Gar nicht urban wirkt die zweite Gruppe von Werken, die Speläo-Graphiken. Sie visualisieren das Thema Kommunikation und ihre Ursprünge, die Entwicklung der Mitteilung ohne das gesprochene Wort.
In der Geschichte der Menschheit waren Zeichnungen zehntausende von Jahren vor der Entwicklung der ersten Schrift das erste grafische Medium. In ihrer reduzierten Darstellung gewinnen die Abbildungen von Menschen, Tieren, Gegenständen und ihren Interaktionen den Charakter von Symbolen mit allgemein und weltweit unmittelbar erkenntlicher Bedeutung, unabhängig von der jeweiligen Sprache der Menschen. Dass wir auch heute noch auf diese Weise kommunizieren (man denke an das weltweit bekannte Toilettenmännchen), verdeutlicht die Künstlerin durch Einfügen modernen Elemente in die scheinbaren Höhlenzeichnungen, die Sie bei genauem Hinsehen finden werden. Zugleich erinnert uns die Künstlerin daran, dass in der heutigen Zeit die Vermittlung von Information durch Bilder wieder auf dem Vormarsch ist und das geschriebene Wort immer mehr ins Hintertreffen gedrängt wird.

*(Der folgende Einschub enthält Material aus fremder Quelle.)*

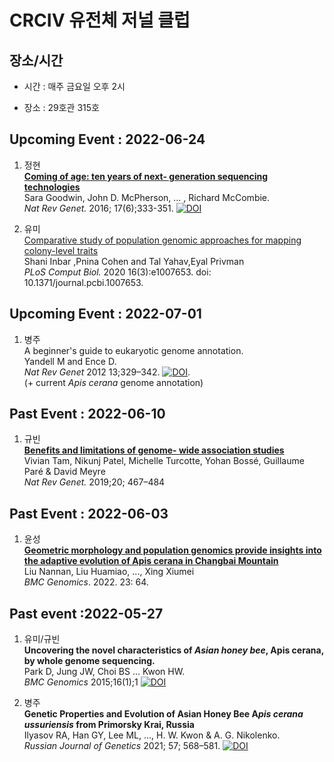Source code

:# CRCIV 유전체 저널 클럽

## 장소/시간

- 시간 : 매주 금요일 오후 2시

- 장소 : 29호관 315호



## Upcoming Event : 2022-06-24

1. 정현  
[**Coming of age: ten years of next- generation sequencing technologies**](https://sci-hub.hkvisa.net/10.1038/nrg.2016.49)  
Sara Goodwin, John D. McPherson, ... , Richard McCombie.  
*Nat Rev Genet.* 2016; 17(6);333-351. [![DOI](https://zenodo.org/badge/doi/10.1038/nrg.2016.49.svg)](https://sci-hub.hkvisa.net/10.1038/nrg.2016.49)

2. 유미  
[Comparative study of population genomic approaches for mapping colony-level traits](https://journals.plos.org/ploscompbiol/article?id=10.1371/journal.pcbi.1007653)  
Shani Inbar ,Pnina Cohen and Tal Yahav,Eyal Privman  
*PLoS Comput Biol.* 2020 16(3):e1007653. doi: 10.1371/journal.pcbi.1007653.

## Upcoming Event : 2022-07-01

1. 병주  
A beginner's guide to eukaryotic genome annotation.  
Yandell M and Ence D.  
*Nat Rev Genet* 2012 13;329–342. [![DOI](https://zenodo.org/badge/doi/10.1038/nrg3174.svg)](https://doi.org/10.1038/nrg3174).   
(\+ current *Apis cerana* genome annotation)

## Past Event : 2022-06-10

1. 규빈  
[**Benefits and limitations of genome- wide association studies**](https://sci-hub.hkvisa.net/10.1038/s41576-019-0127-1)  
Vivian Tam, Nikunj Patel, Michelle Turcotte, Yohan Bossé, Guillaume Paré & David Meyre  
*Nat Rev Genet.* 2019;20; 467–484 

## Past Event : 2022-06-03

1. 윤성  
[**Geometric morphology and population genomics provide insights into the adaptive evolution of Apis cerana in Changbai Mountain**](https://www.ncbi.nlm.nih.gov/pmc/articles/PMC8772121/)  
Liu Nannan, Liu Huamiao, ..., Xing Xiumei  
*BMC Genomics*. 2022. 23: 64.

## Past event :2022-05-27

1. 유미/규빈  
**Uncovering the novel characteristics of *Asian honey bee*, Apis cerana, by whole genome sequencing.**  
Park D, Jung JW, Choi BS ... Kwon HW.  
*BMC Genomics* 2015;16(1);1 [![DOI](https://zenodo.org/badge/doi/10.1186/1471-2164-16-1.svg)](https://doi.org/10.1186/1471-2164-16-1)  

2. 병주  
**Genetic Properties and Evolution of Asian Honey Bee A*pis cerana ussuriensis* from Primorsky Krai, Russia**  
Ilyasov RA, Han GY, Lee ML, ..., H. W. Kwon & A. G. Nikolenko.  
*Russian Journal of Genetics* 2021; 57; 568–581. [![DOI](https://zenodo.org/badge/doi/10.1134/S1022795421050033.svg)](https://doi.org/10.1134/S1022795421050033)
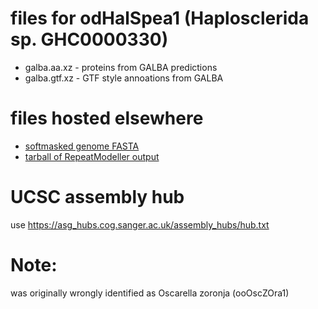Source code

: # files for odHalSpea1 (Haplosclerida sp. GHC0000330)
* galba.aa.xz - proteins from GALBA predictions
* galba.gtf.xz - GTF style annoations from GALBA

# files hosted elsewhere
* [softmasked genome FASTA](https://asg_hubs.cog.sanger.ac.uk/ooOscZora1/ooOscZora1.fa.masked)
* [tarball of RepeatModeller output](https://asg_hubs.cog.sanger.ac.uk/ooOscZora1/ooOscZora1.tar.xz)

# UCSC assembly hub
use https://asg_hubs.cog.sanger.ac.uk/assembly_hubs/hub.txt

# Note:
was originally wrongly identified as Oscarella zoronja (ooOscZOra1)
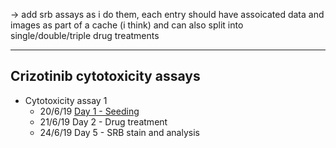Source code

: 
-> add srb assays as i do them, each entry should have assoicated data and images as part of a cache (i think)
and can also split into single/double/triple drug treatments

-----------------------------------------------

## Crizotinib cytotoxicity assays

- Cytotoxicity assay 1
    - 20/6/19 [Day 1 - Seeding](../Daily_lab_book/LB_19-6-20.md)
    - 21/6/19 Day 2 - Drug treatment
    - 24/6/19 Day 5 - SRB stain and analysis
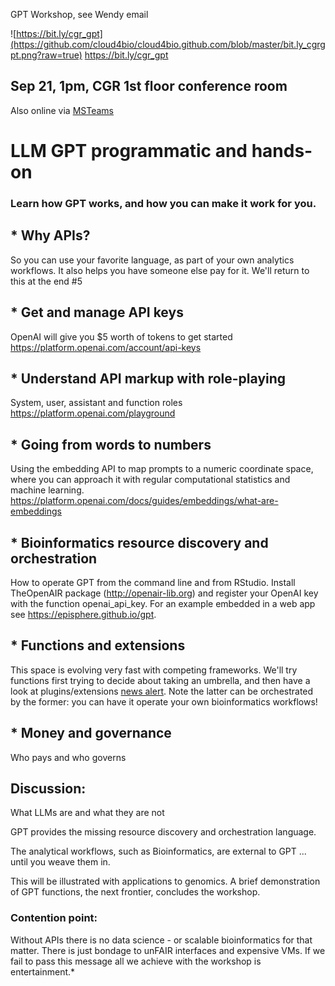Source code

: GPT Workshop, see Wendy email

![https://bit.ly/cgr_gpt](https://github.com/cloud4bio/cloud4bio.github.com/blob/master/bit.ly_cgrgpt.png?raw=true)
https://bit.ly/cgr_gpt
## Sep 21, 1pm, CGR 1st floor conference room
Also online via [MSTeams](https://teams.microsoft.com/l/meetup-join/19%3ameeting_NGU4MDg5ZWUtYzk0MS00NDcwLWIyYWEtYzdiZTYzYTkxMDdk%40thread.v2/0?context=%7b%22Tid%22%3a%2214b77578-9773-42d5-8507-251ca2dc2b06%22%2c%22Oid%22%3a%22d0729f68-7d47-4e95-a9e7-3a40f12b6819%22%7d)
# LLM GPT programmatic and hands-on

### Learn how GPT works, and how you can make it work for you.

## * Why APIs?
So you can use your favorite language, as part of your own analytics workflows.
It also helps you have someone else pay for it. We'll return to this at the end #5
## * Get and manage API keys
OpenAI will give you $5 worth of tokens to get started
https://platform.openai.com/account/api-keys
## * Understand API markup with role-playing
System, user, assistant and function roles
https://platform.openai.com/playground
## * Going from words to numbers
Using the embedding API to map prompts to a numeric coordinate space, where you can approach it with regular computational statistics and machine learning.
https://platform.openai.com/docs/guides/embeddings/what-are-embeddings
## * Bioinformatics resource discovery and orchestration
How to operate GPT from the command line and from RStudio. Install TheOpenAIR package (http://openair-lib.org) and register your OpenAI key with the function openai_api_key. For an example embedded in a web app see https://episphere.github.io/gpt.
## * Functions and extensions
This space is evolving very fast with competing frameworks. We'll try functions first trying to decide about taking an umbrella, and then have a look at plugins/extensions [news alert](https://bard.google.com/extensions). Note the latter can be orchestrated by the former: you can have it operate your own bioinformatics workflows!
## * Money and governance
Who pays and who governs 
## Discussion: 
What LLMs are and what they are not

GPT provides the missing resource discovery and orchestration language.

The analytical workflows, such as Bioinformatics, are external to GPT ... until you weave them in.

This will be illustrated with applications to genomics. A brief demonstration of GPT functions, the next frontier, concludes the workshop.

### Contention point: 
Without APIs there is no data science - or scalable bioinformatics for that matter. There is just bondage to unFAIR interfaces and expensive VMs. If we fail to pass this message all we achieve with the workshop is entertainment.*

Eine geniale Idee ist die Verwendung von Korkplatten als Hintergrund für die Zeichnungen, wodurch die Höhlenfelswand täuschend echt wiedergegeben wird.
Die dritte Bildergruppe befasst sich mit dem menschlichen Körper.
Die Werke sind in Öl gemalt und erhalten ihren Glanz und ihre Brillanz durch eine Klarlackglasur. Dargestellt sind Teilaspekte des Körpers, Körperfragmente. So ist auch ein Teil der Bilder betitelt. Ich verstehe diese Werke als Auseinandersetzung mit dem Problem der Integrität des Körpers und deren stetiger Bedrohung durch Krankheit, Verletzung und Verfall und der damit in Frage gestellten Identifikation des Menschen mit und über seinen Körper.
Ich darf Ihnen allen nun viel Vergnügen wünschen beim Betrachten und Diskutieren dieser vielfältigen und vielschichtigen Werke, die selbstverständlich auch käuflich erworben werden können.